Treasure in the forest: a sensory story

Telling the sensory story at Woodside in Bristol
The sensory story at Woodside in Bristol

‘In our forest, everyone can reach out and touch their dreams.’  Artist Jenny Langley and storyteller Marion Leeper worked along SENSE families and staff in six different areas of the country to make a multi-sensory piece of textile art, the Forest of Dreams.

The project started with a story! We used a sensory version of a traditional story to help us start thinking about our own dreams. We enjoyed it so much we repeated it at every session. The story is easy to recreate: the sensory props are mostly common everyday objects. Here is the text devised by Marion Leeper.

John Chapman lived in a cottage with an apple tree in the garden.

Smell the apple: or eat it!
Smell the apple: or eat it!

There was a hole in the roof where the rain came in. He wished he had enough money to mend it.

A water spray makes the rain.
A water spray makes the rain.

One night, he was woken by a strange voice. ‘John Chapman, wake up! Go to the Forest of Dreams.’

Drape a gauzy cloth to represent the dream.
Drape a gauzy cloth to represent the dream.

He walked and walked and walked.

Use instruments or body percussion for the sound of walking feet.
Use instruments or body percussion for the sound of walking feet.

He came to a forest of tall trees.

Explore scented pine leaves.
Explore scented pine leaves.

Something tickled him: a beautiful bird!

Tickle with a bunch of colourful feathers.
Tickle with a bunch of colourful feathers.

‘What are you doing in the Forest of Dreams?’ whistled the bird.

Use a swanee whistle for the bird’s voice.
Use a swanee whistle for the bird’s voice.

‘I’m looking for my dream,’ said John Chapman.

‘Don’t take any notice of dreams,’ said the bird. ‘I dreamt about a cottage with an apple tree in the garden and treasure buried underneath. I’m taking no notice of that!’

‘Treasure!’ shouted John Chapman. He went running, running, back to his cottage.

Pretend to dig with a real garden trowel.
Pretend to dig with a real garden trowel.
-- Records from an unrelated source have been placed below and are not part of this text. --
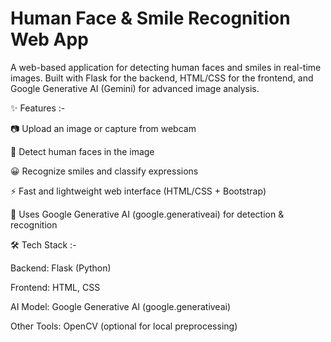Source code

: # Human Face & Smile Recognition Web App

A web-based application for detecting human faces and smiles in real-time images.
Built with Flask for the backend, HTML/CSS for the frontend, and Google Generative AI (Gemini) for advanced image analysis.

✨ Features :-

📷 Upload an image or capture from webcam

👤 Detect human faces in the image

😀 Recognize smiles and classify expressions

⚡ Fast and lightweight web interface (HTML/CSS + Bootstrap)

🔗 Uses Google Generative AI (google.generativeai) for detection & recognition

🛠️ Tech Stack :-

Backend: Flask (Python)

Frontend: HTML, CSS 

AI Model: Google Generative AI (google.generativeai)

Other Tools: OpenCV (optional for local preprocessing)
He fetched his spade and started to dig.

Open the box to find a bag of coins inside.
Open the box to find a bag of coins inside.

He found a box and opened the lid. Inside he found treasure!

‘Now I can mend my roof,’ said John Chapman. And he still had an apple for his tea.

Sensory stories are a great way to communicate with people with multiple impairments. It’s been described as ‘storytelling through emotion’. People who have no access to spoken language tune into the feelings, the drama, and the fun of the story by responding to the storyteller’s expression, tone of voice, or even the pressure of their hand and their breathing. Each line of the story comes with an a sensory prop, appealing to touch and smell as well as vision and hearing.

Why not use this story as a model for making your own sensory ‘dream’ story? Perhaps retell the story of a dream day out, one that really happened or an imaginary adventure. More advice on sensory stories from www.bagbooks.org.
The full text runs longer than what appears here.